The whole of the pictures at Colston Bassett are modern. Most of them have been bought by Mr. Knowles from the walls of the Royal Academy at different exhibitions. The majority of them are hung in the dining room and billiard room. Amongst the Academy pictures are two by Mr. G. A. Storey—” Little Swansdown” and “The Blue Girls of Canterbury “—a picturesque procession of girls in the clean, comfortable garb of the institution to which they belong, a work which I remember having seen on the walls of Burlington House. The fine picture by Mr. Ansdell, R.A., where the painter shapes out in firm drawing and truthful colour his conception of Burns’ “Poor Mailie,”

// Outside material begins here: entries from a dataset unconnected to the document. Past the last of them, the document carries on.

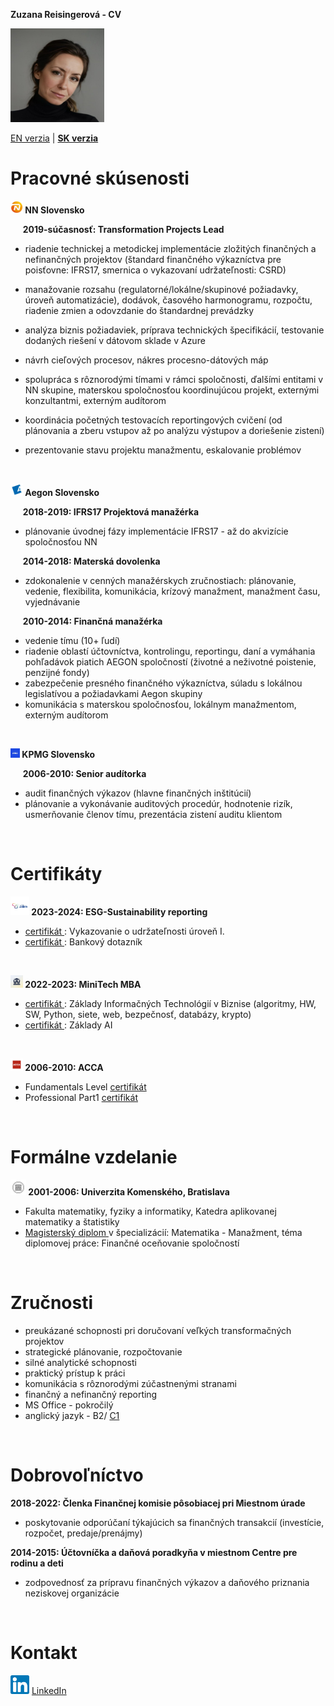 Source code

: **Zuzana Reisingerová - CV**

<img src="profil.jpg" width="150" height="150">

[EN verzia](README.md) | [**SK verzia**](README_SK.md) 

# Pracovné skúsenosti
**<img src="NN logo.jpeg" width="20" height="20"> NN Slovensko** 

&nbsp;&nbsp;&nbsp;&nbsp; **2019-súčasnosť: Transformation Projects Lead** 
* riadenie technickej a metodickej implementácie zložitých finančných a nefinančných projektov (štandard finančného výkazníctva pre poisťovne: IFRS17, smernica o vykazovaní udržateľnosti: CSRD)
* manažovanie rozsahu (regulatorné/lokálne/skupinové požiadavky, úroveň automatizácie), dodávok, časového harmonogramu, rozpočtu, riadenie zmien a odovzdanie do štandardnej prevádzky
* analýza biznis požiadaviek, príprava technických špecifikácií, testovanie dodaných riešení v dátovom sklade v Azure
* návrh cieľových procesov, nákres procesno-dátových máp
* spolupráca s rôznorodými tímami v rámci spoločnosti, ďalšími entitami v NN skupine, materskou spoločnosťou koordinujúcou projekt, externými konzultantmi, externým audítorom
* koordinácia početných testovacích reportingových cvičení (od plánovania a zberu vstupov až po analýzu výstupov a doriešenie zistení)
* prezentovanie stavu projektu manažmentu, eskalovanie problémov

  <br>

**<img src="Aegon logo.jpeg" width="20" height="20"> Aegon Slovensko**

&nbsp;&nbsp;&nbsp;&nbsp; **2018-2019: IFRS17 Projektová manažérka**
* plánovanie úvodnej fázy implementácie IFRS17 - až do akvizície spoločnosťou NN  

&nbsp;&nbsp;&nbsp;&nbsp; **2014-2018: Materská dovolenka** 
* zdokonalenie v cenných manažérskych zručnostiach: plánovanie, vedenie, flexibilita, komunikácia, krízový manažment, manažment času, vyjednávanie

&nbsp;&nbsp;&nbsp;&nbsp; **2010-2014: Finančná manažérka** 
* vedenie tímu (10+ ľudí)
* riadenie oblastí účtovníctva, kontrolingu, reportingu, daní a vymáhania pohľadávok piatich AEGON spoločností (životné a neživotné poistenie, penzijné fondy)
* zabezpečenie presného finančného výkazníctva, súladu s lokálnou legislatívou a požiadavkami Aegon skupiny
* komunikácia s materskou spoločnosťou, lokálnym manažmentom, externým audítorom

<br>

**<img src="kpmg logo.jpeg" width="15" height="15"> KPMG Slovensko**

&nbsp;&nbsp;&nbsp;&nbsp; **2006-2010: Senior audítorka** 
* audit finančných výkazov (hlavne finančných inštitúcií)
* plánovanie a vykonávanie auditových procedúr, hodnotenie rizík, usmerňovanie členov tímu, prezentácia zistení auditu klientom

<br>

# Certifikáty
**<img src="kpmg institute logo.jpg" width="30" height="30"> 2023-2024: ESG-Sustainability reporting**
*  <a href="KPMG ESG certifikat.jpg"> certifikát </a>: Vykazovanie o udržateľnosti úroveň I. 
*  <a href="KPMG ESG certifikat_ESG dotaznik.pdf"> certifikát </a>: Bankový dotazník 

<br>

**<img src="MiniTech logo.jpeg" width="20" height="20"> 2022-2023: MiniTech MBA**
*  <a href="Reisingerova_MiniTechMBA_EN certificate.pdf"> certifikát </a>: Základy Informačných Technológií v Biznise (algoritmy, HW, SW, Python, siete, web, bezpečnosť, databázy, krypto) 
*  <a href="MiniTech_AI_certifikat.pdf"> certifikát </a>: Základy AI

<br>

**<img src="ACCA logo.jpeg" width="20" height="20"> 2006-2010: ACCA** 
* Fundamentals Level <a href="Reisingerova_ACCA_Fundamentals Level.pdf">certifikát </a> 
* Professional Part1 <a href="Reisingerova_ACCA_Professional Part1.pdf">certifikát </a> 

<br>

# Formálne vzdelanie 
**<img src="UK logo.jpeg" width="25" height="25"> 2001-2006: Univerzita Komenského, Bratislava** 

* Fakulta matematiky, fyziky a informatiky, Katedra aplikovanej matematiky a štatistiky 
* <a href="diplom.pdf"> Magisterský diplom </a> v špecializácií: Matematika - Manažment, téma diplomovej práce: Finančné oceňovanie spoločností 
 
<br>

# Zručnosti
* preukázané schopnosti pri doručovaní veľkých transformačných projektov  
* strategické plánovanie, rozpočtovanie
* silné analytické schopnosti
* praktický prístup k práci
* komunikácia s rôznorodými zúčastnenými stranami
* finančný a nefinančný reporting
* MS Office - pokročilý
* anglický jazyk - B2/ <a href="Zuzana Reisingerová_ENG Proficiency Test Result.pdf">C1 </a>
  
<br>

# Dobrovoľníctvo
**2018-2022: Členka Finančnej komisie pôsobiacej pri Miestnom úrade**
* poskytovanie odporúčaní týkajúcich sa finančných transakcií (investície, rozpočet, predaje/prenájmy)

**2014-2015: Účtovníčka a daňová poradkyňa v miestnom Centre pre rodinu a deti**
* zodpovednosť za prípravu finančných výkazov a daňového priznania neziskovej organizácie

<br>

# Kontakt
<img src="LinkedIn logo.png" width="30" height="30"> <a href="https://www.linkedin.com/in/zuzana-reisingerova-388977152/">LinkedIn</a>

“Now, honest Hughoc, dinna fail
To tell my master a’ my tale,
And bid him burn this curs’d tether.”
This said, poor Mailie turn’d her head,
And closed her e’en amang the dead,

which tells a pathetic tale of the sufferings of an unfortunate sheep, was likewise purchased from the Royal Academy collection, as also were “The Charcoal Burners,” a very fine picture by Beavis, “In the Haunted Chamber,” by Mr. Yeames, an Academy associate, supposed to represent a certain mysterious chamber at Belvoir Castle, though I never knew of’ the existence of such an interesting apartment; a room in Hadden Hall, by Escusarer, painted on panel; Frith’s “English Flower Girl,” and two very fine landscapes by James Linnell. One of these represents a panic in a hayfield caused by the sudden breaking of a thunderstorm. A thin streak of forked flame has just pierced the dark metallic clouds in the background, two women at work in the field have hastily quitted their labour and. are snatching their babes from the sweet scented hay on which they bad laid them for safety, and among the male workers there is manifest that sense of alarm which sometimes possesses people when Nature’s artillery is practising. This perhaps would not have a place among the six best pictures in the house, but it is a stirring painting, and one that solicits a close inspection. Among that favoured six, a strip of the sea which beats on the Kentish coast, by T. Webster, would certainly have a place. The water is alive, and. the crest of one big wave shows that peculiar transparency which is seen the moment before it breaks into foam. In the billiard room is a small picture—one of those blood-red sunsets, which travellers tell us are peculiar to the East, which is worthy of mention, apart from any claims its artistic merit may have. On the back is an inscription which tells that the picture was presented to the late Charles Dickens in 1850, by Roberts, the artist, as a mark of respect for his talent and worth, and in one corner appears the peculiar autograph of the novelist, so that in all probability the picture was formerly at Gad’s Hill. I noticed also in the billiard room, associated with the English artists, a good example of the style of the American painter, Bradford, (“ The Wrecked Emigrant Ship.”) who numbers among his patrons the Queen and the Duke of Sutherland.